Skywest will allow Virgin Australia to take on Qantas’ massively dominant position on regional Australian routes across the country. It also brings in house Skywest’s fleet of 11 ATR72 turboprops which operated in its colours in Eastern Australia, while also providing access to the lucrative fly-in fly-out markets.
See related articles:
- Virgin Australia moves to integrate Skywest and challenge Qantas’ regional domination
- Skywest leads Virgin Australia regional expansion and into lucrative mining charter operations
But just as Qantas and Jetstar seek to maximise their network potential according to their respective operating models, it seems inevitable that the pair will come to some accommodation on routes where they compete. Tiger Australia will also likely look to forge partnerships with foreign LCCs serving Australia, including Scoot. As Tiger Australia continues to build its network, offering connecting domestic services will appeal to foreign carriers that do not have local partners while providing Tiger with important incremental passengers.

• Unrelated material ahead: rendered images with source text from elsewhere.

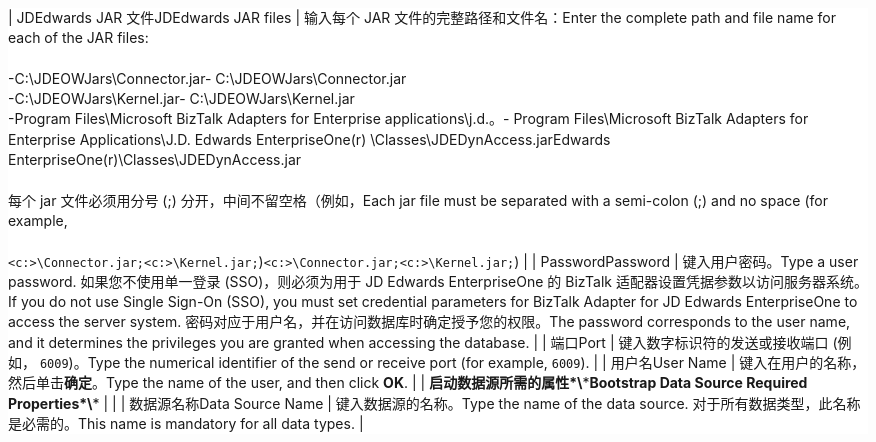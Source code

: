    |                 <span data-ttu-id="df3b9-158">JDEdwards JAR 文件</span><span class="sxs-lookup"><span data-stu-id="df3b9-158">JDEdwards JAR files</span></span>                 | <span data-ttu-id="df3b9-159">输入每个 JAR 文件的完整路径和文件名：</span><span class="sxs-lookup"><span data-stu-id="df3b9-159">Enter the complete path and file name for each of the JAR files:</span></span><br /><br /> <span data-ttu-id="df3b9-160">-C:\JDEOWJars\Connector.jar</span><span class="sxs-lookup"><span data-stu-id="df3b9-160">-   C:\JDEOWJars\Connector.jar</span></span><br /><span data-ttu-id="df3b9-161">-C:\JDEOWJars\Kernel.jar</span><span class="sxs-lookup"><span data-stu-id="df3b9-161">-   C:\JDEOWJars\Kernel.jar</span></span><br /><span data-ttu-id="df3b9-162">-Program Files\Microsoft BizTalk Adapters for Enterprise applications\j.d.。</span><span class="sxs-lookup"><span data-stu-id="df3b9-162">-   Program Files\Microsoft BizTalk Adapters for Enterprise Applications\J.D.</span></span> <span data-ttu-id="df3b9-163">Edwards EnterpriseOne(r) \Classes\JDEDynAccess.jar</span><span class="sxs-lookup"><span data-stu-id="df3b9-163">Edwards EnterpriseOne(r)\Classes\JDEDynAccess.jar</span></span><br /><br /> <span data-ttu-id="df3b9-164">每个 jar 文件必须用分号 (;) 分开，中间不留空格（例如，</span><span class="sxs-lookup"><span data-stu-id="df3b9-164">Each jar file must be separated with a semi-colon (;) and no space (for example,</span></span><br /><br /> <span data-ttu-id="df3b9-165">`<c:>\Connector.jar;<c:>\Kernel.jar;`)</span><span class="sxs-lookup"><span data-stu-id="df3b9-165">`<c:>\Connector.jar;<c:>\Kernel.jar;`)</span></span> |
   |                      <span data-ttu-id="df3b9-166">Password</span><span class="sxs-lookup"><span data-stu-id="df3b9-166">Password</span></span>                       |                                                              <span data-ttu-id="df3b9-167">键入用户密码。</span><span class="sxs-lookup"><span data-stu-id="df3b9-167">Type a user password.</span></span> <span data-ttu-id="df3b9-168">如果您不使用单一登录 (SSO)，则必须为用于 JD Edwards EnterpriseOne 的 BizTalk 适配器设置凭据参数以访问服务器系统。</span><span class="sxs-lookup"><span data-stu-id="df3b9-168">If you do not use Single Sign-On (SSO), you must set credential parameters for BizTalk Adapter for JD Edwards EnterpriseOne to access the server system.</span></span> <span data-ttu-id="df3b9-169">密码对应于用户名，并在访问数据库时确定授予您的权限。</span><span class="sxs-lookup"><span data-stu-id="df3b9-169">The password corresponds to the user name, and it determines the privileges you are granted when accessing the database.</span></span>                                                              |
   |                        <span data-ttu-id="df3b9-170">端口</span><span class="sxs-lookup"><span data-stu-id="df3b9-170">Port</span></span>                         |                                                                                                                                                                         <span data-ttu-id="df3b9-171">键入数字标识符的发送或接收端口 (例如， `6009`)。</span><span class="sxs-lookup"><span data-stu-id="df3b9-171">Type the numerical identifier of the send or receive port (for example, `6009`).</span></span>                                                                                                                                                                          |
   |                      <span data-ttu-id="df3b9-172">用户名</span><span class="sxs-lookup"><span data-stu-id="df3b9-172">User Name</span></span>                      |                                                                                                                                                                                         <span data-ttu-id="df3b9-173">键入在用户的名称，然后单击**确定**。</span><span class="sxs-lookup"><span data-stu-id="df3b9-173">Type the name of the user, and then click **OK**.</span></span>                                                                                                                                                                                         |
   | <span data-ttu-id="df3b9-174">**启动数据源所需的属性\*\\**\*</span><span class="sxs-lookup"><span data-stu-id="df3b9-174">**Bootstrap Data Source Required Properties\*\\**\*</span></span> |                                                                                                                                                                                                                                                                                                                                                                                                                                   |
   |                  <span data-ttu-id="df3b9-175">数据源名称</span><span class="sxs-lookup"><span data-stu-id="df3b9-175">Data Source Name</span></span>                   |                                                                                                                                                                           <span data-ttu-id="df3b9-176">键入数据源的名称。</span><span class="sxs-lookup"><span data-stu-id="df3b9-176">Type the name of the data source.</span></span> <span data-ttu-id="df3b9-177">对于所有数据类型，此名称是必需的。</span><span class="sxs-lookup"><span data-stu-id="df3b9-177">This name is mandatory for all data types.</span></span>                                                                                                                                                                            |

Tiger Australia will continue as a stand-alone entity with its own brand and AOC. Tiger Australia will pay an annual licence fee to Tiger Airways for the use of the Tiger brand for the 20 years based on a fixed percentage of Tiger Australia’s total gross revenue. The airline has the option to renew the licence for another two periods of five years each. Tiger Australia will also pay an additional AUD5 million (USD5.1 million) to Tiger Airways if Tiger Australia achieves certain financial performance targets within five years.
Tiger Airways will record a one-off pro forma gain of about SGD120 million (USD96.7 million) based on the group’s financial position as at 30-Sep-2012. The transaction will also lift the group’s cash position by a further AUD35 million (USD35.8 million).
The transaction remains subject to certain conditions and additional regulatory approvals, including from the Foreign Investment Review Board. But with the ACCC backing now secured, the closing of the transaction is essentially just a formality.
Allowing the union between Virgin Australia and Tiger Australia was a marginal call for the ACCC and no doubt Mr Sims will closely watch developments. On the face of it the creation of a duopoly would be expected to lead to less competition and higher fares over time. But two airline groups competing with four brands may provide a more competitive symmetry than one large Qantas Group against two smaller competitors.
The first order of business is for Mr Borghetti to appoint a permanent CEO to Tiger Australia. The carrier has had a tumultuous two years since its temporary grounding. Stability in the management team with a focus on continuing rebuilding efforts and pursuing expansion should usher in a new era for Tiger Australia. But it will still be an era ripe with challenges, including intense competition, and profitability could remain elusive.